Well, maybe not today, but in 1968 it sure did! You open the comic and the title of the story is; “The Death of the Doom Patrol?” and it’s written by Arnold Drake and drawn by Bruno Premiani, and edited by Murray Boltinoff. I mention Murray, as he, along with Bruno, are featured on the splash page, as characters in the story, breaking the fourth wall,addressing each other, as well as, the reader. They also appear in the last panel of the story.
A quick aside, writer Arnold Drake was suppose to have been featured, not editor Boltinoff, but he had been replaced, because he had just resigned over a pay dispute with DC and had moved to Marvel Comics by the time this issue hit the news stands! He finished the script only out of friendship for Boltinoff. The question I have, is the likeness that of writer Drake, or editor Boltinoff? I kind of lean towards Drake, myself. Anyone know?
Anyway, the story pits the Doom Patrol against Madame Rouge, the spurned lover of Doctor Niles Calder and Nazi Captain Zahl, another old Doom Patrol enemy. But before going after the Doom Patrol, they first bomb and kill fellow villains, The Brain and Monsieur Mallah (I guess Drake was trying to prevent anyone from ever using his characters again). Then their efforts turn toward Rita, Larry, Cliff and the “good” Doctor Calder!
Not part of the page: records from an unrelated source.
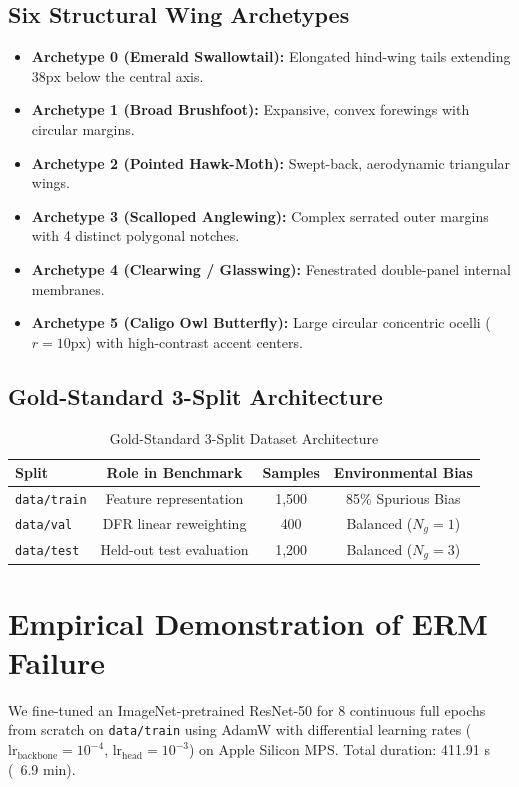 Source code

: \documentclass[10pt,journal,compsoc]{IEEEtran}
\begin{document}
\subsection{Six Structural Wing Archetypes}
\begin{itemize}
\item \textbf{Archetype 0 (Emerald Swallowtail):} Elongated hind-wing tails extending $38\text{px}$ below the central axis.
\item \textbf{Archetype 1 (Broad Brushfoot):} Expansive, convex forewings with circular margins.
\item \textbf{Archetype 2 (Pointed Hawk-Moth):} Swept-back, aerodynamic triangular wings.
\item \textbf{Archetype 3 (Scalloped Anglewing):} Complex serrated outer margins with 4 distinct polygonal notches.
\item \textbf{Archetype 4 (Clearwing / Glasswing):} Fenestrated double-panel internal membranes.
\item \textbf{Archetype 5 (Caligo Owl Butterfly):} Large circular concentric ocelli ($r = 10\text{px}$) with high-contrast accent centers.
\end{itemize}

\subsection{Gold-Standard 3-Split Architecture}
\begin{table}[h]
\centering
\caption{Gold-Standard 3-Split Dataset Architecture}
\label{tab:3split}
\begin{tabular}{lccc}
\toprule
Split & Role in Benchmark & Samples & Environmental Bias \\
\midrule
\texttt{data/train} & Feature representation & 1,500 & 85\% Spurious Bias \\
\texttt{data/val} & DFR linear reweighting & 400 & Balanced ($N_g = 1$) \\
\texttt{data/test} & Held-out test evaluation & 1,200 & Balanced ($N_g = 3$) \\
\bottomrule
\end{tabular}
\end{table}

\section{Empirical Demonstration of ERM Failure}

We fine-tuned an ImageNet-pretrained ResNet-50 \cite{he2016resnet} for 8 continuous full epochs from scratch on \texttt{data/train} using AdamW \cite{loshchilov2019adamw} with differential learning rates ($\text{lr}_{\text{backbone}} = 10^{-4}$, $\text{lr}_{\text{head}} = 10^{-3}$) on Apple Silicon MPS. Total duration: 411.91 s (~6.9 min).
\end{document}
After a couple of failed attacks on them, the Doom Patrol, are forced to isolate themselves on an island, for the public’s protection, only to be put into a position of being trapped there when Madame Rouge’s henchmen blow up their plane.
The Doom Patrol are then told that they either give up their own lives or the villains will blow up the small fishing village of Codville, Maine, consisting of only fourteen people. In a dramitic turn of events the Doom Patrol choose to sacrifice themselves rather than have fourteen innocents die in their place. Thus Arnold Drake ends the Silver Age of the Doom Patrol with their deaths in this unpresendented issue! This marked the first time in comic book history that a cancelled book ended by having it’s cast of main characters die!
One final aside, quite a few similarities exist between the original Doom Patrol and Marvel Comics’ original X-Men. Both feature ‘misfit’ super-heroes shunned by society and both are led by men of intelligence confined to wheelchairs. The first comics featuring each if these groups came out within three months of each other, but it’s unlikely that one copied from the other, much like the two companies coming out with the two swamp monsters Swamp Thing and Man-Thing within months of each other a few years later. Some times a coincendence is just a coincendence!
I give the Doom Patrol # 121 three (3) out of five (5) Legion Flight Rings! It’s an original ending for a once popular series. One which happens to be a favorite of mine, even after all these years and the various attempts to revive the group since then.